Instructions to follow :: Every line below between the one holding "3. **Console**: Look for error messages" and the one holding "- [Angular Discord](https://discord.gg/angular)", inclusive, should be copied exactly, and no other line.

Data to use ::
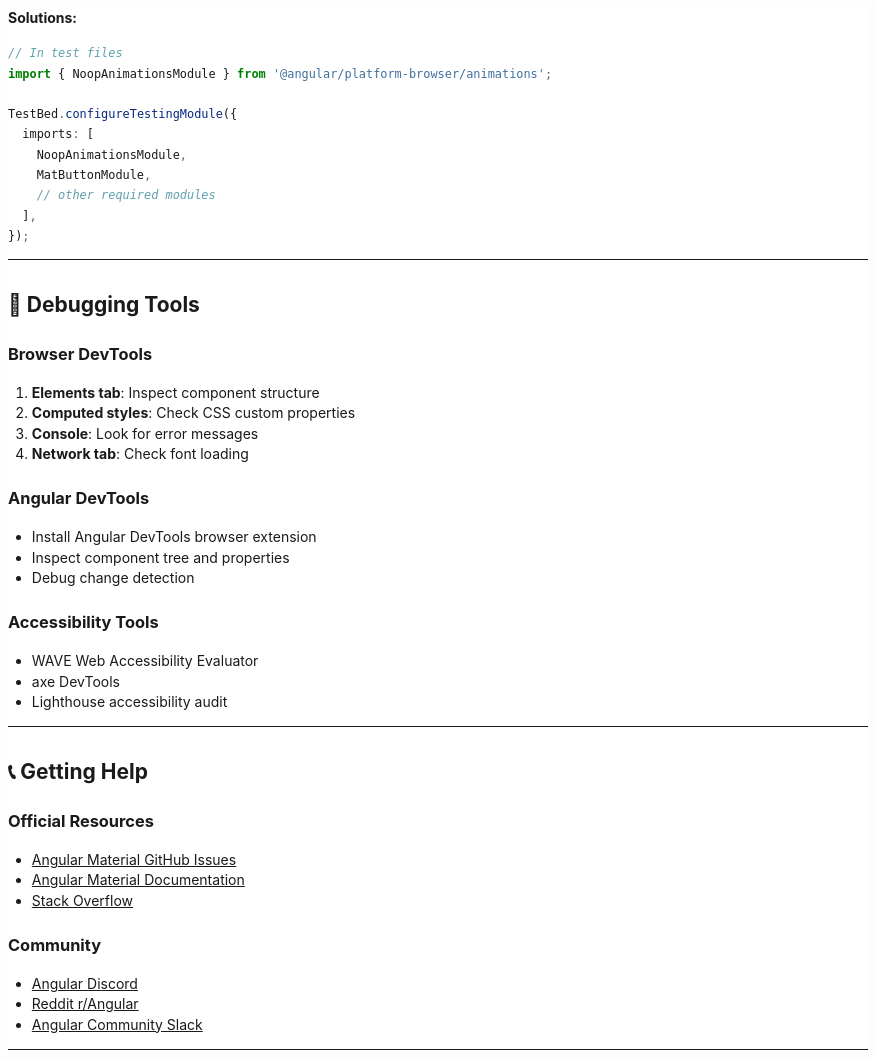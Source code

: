 **Solutions:**
```typescript
// In test files
import { NoopAnimationsModule } from '@angular/platform-browser/animations';

TestBed.configureTestingModule({
  imports: [
    NoopAnimationsModule,
    MatButtonModule,
    // other required modules
  ],
});
```

---

## 🔧 Debugging Tools

### Browser DevTools
1. **Elements tab**: Inspect component structure
2. **Computed styles**: Check CSS custom properties
3. **Console**: Look for error messages
4. **Network tab**: Check font loading

### Angular DevTools
- Install Angular DevTools browser extension
- Inspect component tree and properties
- Debug change detection

### Accessibility Tools
- WAVE Web Accessibility Evaluator
- axe DevTools
- Lighthouse accessibility audit

---

## 📞 Getting Help

### Official Resources
- [Angular Material GitHub Issues](https://github.com/angular/components/issues)
- [Angular Material Documentation](https://material.angular.dev/)
- [Stack Overflow](https://stackoverflow.com/questions/tagged/angular-material)

### Community
- [Angular Discord](https://discord.gg/angular)
- [Reddit r/Angular](https://www.reddit.com/r/Angular/)
- [Angular Community Slack](https://angular-community.slack.com/)

---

Written response ::
3. **Console**: Look for error messages
4. **Network tab**: Check font loading

### Angular DevTools
- Install Angular DevTools browser extension
- Inspect component tree and properties
- Debug change detection

### Accessibility Tools
- WAVE Web Accessibility Evaluator
- axe DevTools
- Lighthouse accessibility audit

---

## 📞 Getting Help

### Official Resources
- [Angular Material GitHub Issues](https://github.com/angular/components/issues)
- [Angular Material Documentation](https://material.angular.dev/)
- [Stack Overflow](https://stackoverflow.com/questions/tagged/angular-material)

### Community
- [Angular Discord](https://discord.gg/angular)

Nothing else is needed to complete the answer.